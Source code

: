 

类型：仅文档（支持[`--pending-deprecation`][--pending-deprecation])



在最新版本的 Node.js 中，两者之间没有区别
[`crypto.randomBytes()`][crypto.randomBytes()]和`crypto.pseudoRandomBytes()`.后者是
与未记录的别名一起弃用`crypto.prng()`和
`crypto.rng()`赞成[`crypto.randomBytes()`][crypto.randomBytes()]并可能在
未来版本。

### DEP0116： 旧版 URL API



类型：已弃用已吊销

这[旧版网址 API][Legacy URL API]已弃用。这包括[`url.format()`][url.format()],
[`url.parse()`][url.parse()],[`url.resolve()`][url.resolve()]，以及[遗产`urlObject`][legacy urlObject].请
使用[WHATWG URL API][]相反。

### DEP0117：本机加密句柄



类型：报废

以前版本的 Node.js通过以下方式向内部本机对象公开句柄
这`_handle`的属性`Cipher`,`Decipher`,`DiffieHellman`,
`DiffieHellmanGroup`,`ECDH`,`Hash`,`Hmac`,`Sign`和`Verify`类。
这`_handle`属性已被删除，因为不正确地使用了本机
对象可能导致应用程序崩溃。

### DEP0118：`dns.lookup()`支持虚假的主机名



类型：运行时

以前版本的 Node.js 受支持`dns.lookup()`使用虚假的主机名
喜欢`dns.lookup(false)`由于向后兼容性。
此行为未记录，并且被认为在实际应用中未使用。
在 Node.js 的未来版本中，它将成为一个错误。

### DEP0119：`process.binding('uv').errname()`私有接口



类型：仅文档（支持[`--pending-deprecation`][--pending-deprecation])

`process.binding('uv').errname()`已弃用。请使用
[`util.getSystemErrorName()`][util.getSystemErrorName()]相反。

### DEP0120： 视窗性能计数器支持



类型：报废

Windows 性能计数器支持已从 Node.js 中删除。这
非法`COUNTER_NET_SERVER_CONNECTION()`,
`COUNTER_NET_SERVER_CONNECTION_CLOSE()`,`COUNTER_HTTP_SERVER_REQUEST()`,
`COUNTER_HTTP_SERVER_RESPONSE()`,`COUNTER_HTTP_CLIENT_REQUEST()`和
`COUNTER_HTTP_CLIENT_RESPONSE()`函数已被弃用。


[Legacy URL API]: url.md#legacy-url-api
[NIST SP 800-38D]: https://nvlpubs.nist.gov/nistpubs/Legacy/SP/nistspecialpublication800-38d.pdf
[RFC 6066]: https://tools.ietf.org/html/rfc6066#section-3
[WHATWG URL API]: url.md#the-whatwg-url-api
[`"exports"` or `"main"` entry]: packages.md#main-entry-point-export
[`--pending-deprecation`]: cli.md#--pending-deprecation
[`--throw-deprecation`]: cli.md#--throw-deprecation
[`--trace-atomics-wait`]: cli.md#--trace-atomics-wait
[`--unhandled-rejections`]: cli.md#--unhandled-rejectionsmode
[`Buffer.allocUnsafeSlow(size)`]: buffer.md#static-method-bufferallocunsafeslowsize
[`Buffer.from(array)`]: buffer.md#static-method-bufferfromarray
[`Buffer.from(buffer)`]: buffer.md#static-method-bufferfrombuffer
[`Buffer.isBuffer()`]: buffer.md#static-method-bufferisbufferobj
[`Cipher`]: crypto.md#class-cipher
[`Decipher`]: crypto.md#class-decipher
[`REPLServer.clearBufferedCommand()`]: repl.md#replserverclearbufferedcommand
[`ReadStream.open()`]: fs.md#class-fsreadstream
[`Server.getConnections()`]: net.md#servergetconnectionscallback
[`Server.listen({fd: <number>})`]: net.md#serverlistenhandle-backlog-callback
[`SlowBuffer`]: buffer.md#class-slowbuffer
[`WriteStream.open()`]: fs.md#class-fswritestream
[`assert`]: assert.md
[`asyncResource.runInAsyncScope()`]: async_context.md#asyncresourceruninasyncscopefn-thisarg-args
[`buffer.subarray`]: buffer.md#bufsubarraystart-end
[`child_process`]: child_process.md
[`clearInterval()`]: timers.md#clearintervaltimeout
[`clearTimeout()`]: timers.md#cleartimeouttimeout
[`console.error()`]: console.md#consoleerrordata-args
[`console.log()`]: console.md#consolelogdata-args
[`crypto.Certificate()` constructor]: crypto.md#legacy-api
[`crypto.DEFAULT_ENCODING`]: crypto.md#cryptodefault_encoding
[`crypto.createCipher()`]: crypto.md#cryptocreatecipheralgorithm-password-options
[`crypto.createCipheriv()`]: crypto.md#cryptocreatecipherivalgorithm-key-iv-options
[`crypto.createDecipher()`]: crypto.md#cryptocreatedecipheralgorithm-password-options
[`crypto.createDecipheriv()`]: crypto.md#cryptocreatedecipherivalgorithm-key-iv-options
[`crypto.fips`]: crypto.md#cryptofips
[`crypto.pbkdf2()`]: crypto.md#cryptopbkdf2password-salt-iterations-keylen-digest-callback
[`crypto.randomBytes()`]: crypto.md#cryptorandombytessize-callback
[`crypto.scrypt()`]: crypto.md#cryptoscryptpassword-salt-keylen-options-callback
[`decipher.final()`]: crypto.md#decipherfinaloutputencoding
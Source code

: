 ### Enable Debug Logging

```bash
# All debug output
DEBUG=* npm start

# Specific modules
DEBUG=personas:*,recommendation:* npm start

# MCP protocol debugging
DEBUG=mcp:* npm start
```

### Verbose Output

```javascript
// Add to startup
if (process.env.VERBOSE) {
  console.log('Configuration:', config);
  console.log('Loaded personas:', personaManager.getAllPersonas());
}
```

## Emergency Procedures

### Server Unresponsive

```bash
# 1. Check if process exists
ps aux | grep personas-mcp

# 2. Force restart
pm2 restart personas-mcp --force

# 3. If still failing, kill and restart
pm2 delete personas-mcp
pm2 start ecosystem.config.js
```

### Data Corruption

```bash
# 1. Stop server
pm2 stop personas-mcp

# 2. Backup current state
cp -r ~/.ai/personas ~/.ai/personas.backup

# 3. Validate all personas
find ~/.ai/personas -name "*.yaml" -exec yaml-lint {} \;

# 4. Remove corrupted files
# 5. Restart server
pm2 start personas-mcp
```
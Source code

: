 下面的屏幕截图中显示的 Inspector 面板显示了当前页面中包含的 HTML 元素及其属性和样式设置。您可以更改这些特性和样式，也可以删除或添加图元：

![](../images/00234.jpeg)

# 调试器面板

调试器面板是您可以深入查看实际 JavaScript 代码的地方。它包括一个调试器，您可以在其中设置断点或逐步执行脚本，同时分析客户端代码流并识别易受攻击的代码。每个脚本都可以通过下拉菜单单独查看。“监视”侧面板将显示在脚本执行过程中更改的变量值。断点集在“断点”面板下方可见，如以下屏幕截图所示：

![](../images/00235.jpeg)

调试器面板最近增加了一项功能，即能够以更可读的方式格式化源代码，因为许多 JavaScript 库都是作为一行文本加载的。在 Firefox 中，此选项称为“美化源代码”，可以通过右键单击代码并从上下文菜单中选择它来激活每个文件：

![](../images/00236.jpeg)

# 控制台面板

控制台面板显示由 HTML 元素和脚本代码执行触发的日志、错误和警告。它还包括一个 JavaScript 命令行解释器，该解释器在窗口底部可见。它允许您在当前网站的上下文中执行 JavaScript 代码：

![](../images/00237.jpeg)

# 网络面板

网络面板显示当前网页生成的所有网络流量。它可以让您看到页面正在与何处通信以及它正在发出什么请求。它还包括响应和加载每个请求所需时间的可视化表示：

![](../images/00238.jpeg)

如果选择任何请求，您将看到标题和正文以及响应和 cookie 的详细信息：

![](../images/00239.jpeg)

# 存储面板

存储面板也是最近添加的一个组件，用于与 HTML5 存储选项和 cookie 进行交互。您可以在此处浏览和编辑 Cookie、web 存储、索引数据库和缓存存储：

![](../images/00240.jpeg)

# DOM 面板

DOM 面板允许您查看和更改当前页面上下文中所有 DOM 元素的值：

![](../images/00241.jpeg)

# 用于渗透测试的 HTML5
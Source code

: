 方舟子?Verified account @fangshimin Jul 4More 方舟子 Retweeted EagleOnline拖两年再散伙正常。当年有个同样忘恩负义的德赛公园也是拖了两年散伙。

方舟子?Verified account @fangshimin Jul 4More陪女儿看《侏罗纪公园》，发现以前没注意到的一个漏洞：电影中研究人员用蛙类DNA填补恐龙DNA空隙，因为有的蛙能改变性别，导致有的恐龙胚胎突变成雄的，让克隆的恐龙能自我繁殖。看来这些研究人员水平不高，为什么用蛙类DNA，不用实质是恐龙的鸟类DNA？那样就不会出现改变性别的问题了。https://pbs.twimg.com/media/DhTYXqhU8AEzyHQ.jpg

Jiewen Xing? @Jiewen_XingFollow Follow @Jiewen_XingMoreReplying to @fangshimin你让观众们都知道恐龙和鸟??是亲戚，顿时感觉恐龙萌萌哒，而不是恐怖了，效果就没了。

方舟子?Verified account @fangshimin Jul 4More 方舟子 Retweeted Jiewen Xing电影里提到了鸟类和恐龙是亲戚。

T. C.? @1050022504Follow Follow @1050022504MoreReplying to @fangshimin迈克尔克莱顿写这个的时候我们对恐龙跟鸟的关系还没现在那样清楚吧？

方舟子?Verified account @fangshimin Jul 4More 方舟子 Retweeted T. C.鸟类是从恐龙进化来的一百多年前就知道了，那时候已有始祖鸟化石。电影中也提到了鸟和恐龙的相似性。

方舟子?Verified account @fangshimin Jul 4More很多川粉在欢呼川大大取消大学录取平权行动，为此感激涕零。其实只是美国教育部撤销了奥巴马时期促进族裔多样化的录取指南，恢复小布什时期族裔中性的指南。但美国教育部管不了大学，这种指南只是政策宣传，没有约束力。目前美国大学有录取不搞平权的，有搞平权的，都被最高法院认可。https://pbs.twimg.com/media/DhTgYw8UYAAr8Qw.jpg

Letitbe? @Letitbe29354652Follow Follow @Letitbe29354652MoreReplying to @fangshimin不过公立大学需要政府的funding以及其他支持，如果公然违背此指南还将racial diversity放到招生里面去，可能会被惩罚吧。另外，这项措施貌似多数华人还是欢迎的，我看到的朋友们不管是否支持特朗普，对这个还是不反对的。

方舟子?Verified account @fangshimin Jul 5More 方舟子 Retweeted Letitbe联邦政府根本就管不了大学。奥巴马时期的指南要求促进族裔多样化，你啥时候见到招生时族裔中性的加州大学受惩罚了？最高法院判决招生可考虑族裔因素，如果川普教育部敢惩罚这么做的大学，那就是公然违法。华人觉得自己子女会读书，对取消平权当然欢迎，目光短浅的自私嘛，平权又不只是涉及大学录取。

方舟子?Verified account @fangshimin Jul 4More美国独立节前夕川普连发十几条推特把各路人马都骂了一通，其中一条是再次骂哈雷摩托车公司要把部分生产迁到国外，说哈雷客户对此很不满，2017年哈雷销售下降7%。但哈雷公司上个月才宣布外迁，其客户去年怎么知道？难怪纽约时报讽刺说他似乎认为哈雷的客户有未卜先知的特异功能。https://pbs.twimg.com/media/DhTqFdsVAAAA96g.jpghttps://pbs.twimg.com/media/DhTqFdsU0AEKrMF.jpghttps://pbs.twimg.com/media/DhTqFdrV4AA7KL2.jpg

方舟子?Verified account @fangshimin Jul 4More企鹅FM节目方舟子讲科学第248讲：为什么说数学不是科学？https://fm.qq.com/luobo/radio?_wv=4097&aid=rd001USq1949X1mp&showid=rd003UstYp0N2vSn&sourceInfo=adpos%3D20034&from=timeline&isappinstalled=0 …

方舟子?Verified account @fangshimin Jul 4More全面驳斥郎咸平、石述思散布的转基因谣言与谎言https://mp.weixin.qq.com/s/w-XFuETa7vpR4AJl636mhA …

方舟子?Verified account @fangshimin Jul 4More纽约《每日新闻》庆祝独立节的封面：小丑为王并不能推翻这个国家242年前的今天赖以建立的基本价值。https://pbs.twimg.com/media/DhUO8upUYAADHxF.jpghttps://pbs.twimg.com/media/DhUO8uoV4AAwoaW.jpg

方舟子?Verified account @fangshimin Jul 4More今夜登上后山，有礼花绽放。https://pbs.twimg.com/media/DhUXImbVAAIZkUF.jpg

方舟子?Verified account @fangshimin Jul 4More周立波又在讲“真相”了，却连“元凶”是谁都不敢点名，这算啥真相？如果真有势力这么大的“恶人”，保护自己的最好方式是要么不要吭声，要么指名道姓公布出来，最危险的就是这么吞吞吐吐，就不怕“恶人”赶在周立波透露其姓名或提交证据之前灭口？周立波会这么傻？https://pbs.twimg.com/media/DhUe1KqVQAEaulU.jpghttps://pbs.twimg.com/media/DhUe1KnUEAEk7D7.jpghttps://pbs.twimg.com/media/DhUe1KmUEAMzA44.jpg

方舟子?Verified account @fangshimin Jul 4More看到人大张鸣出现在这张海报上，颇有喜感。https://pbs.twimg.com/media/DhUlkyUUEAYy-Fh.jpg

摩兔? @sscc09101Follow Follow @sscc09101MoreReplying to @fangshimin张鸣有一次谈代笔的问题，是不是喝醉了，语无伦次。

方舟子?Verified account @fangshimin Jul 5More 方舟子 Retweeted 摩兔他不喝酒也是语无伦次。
⁂
Which lines in the records above contain the string "class"? Copy them.

[`Cipher`]: crypto.md#class-cipher
[`Decipher`]: crypto.md#class-decipher
[`ReadStream.open()`]: fs.md#class-fsreadstream
[`SlowBuffer`]: buffer.md#class-slowbuffer
[`WriteStream.open()`]: fs.md#class-fswritestream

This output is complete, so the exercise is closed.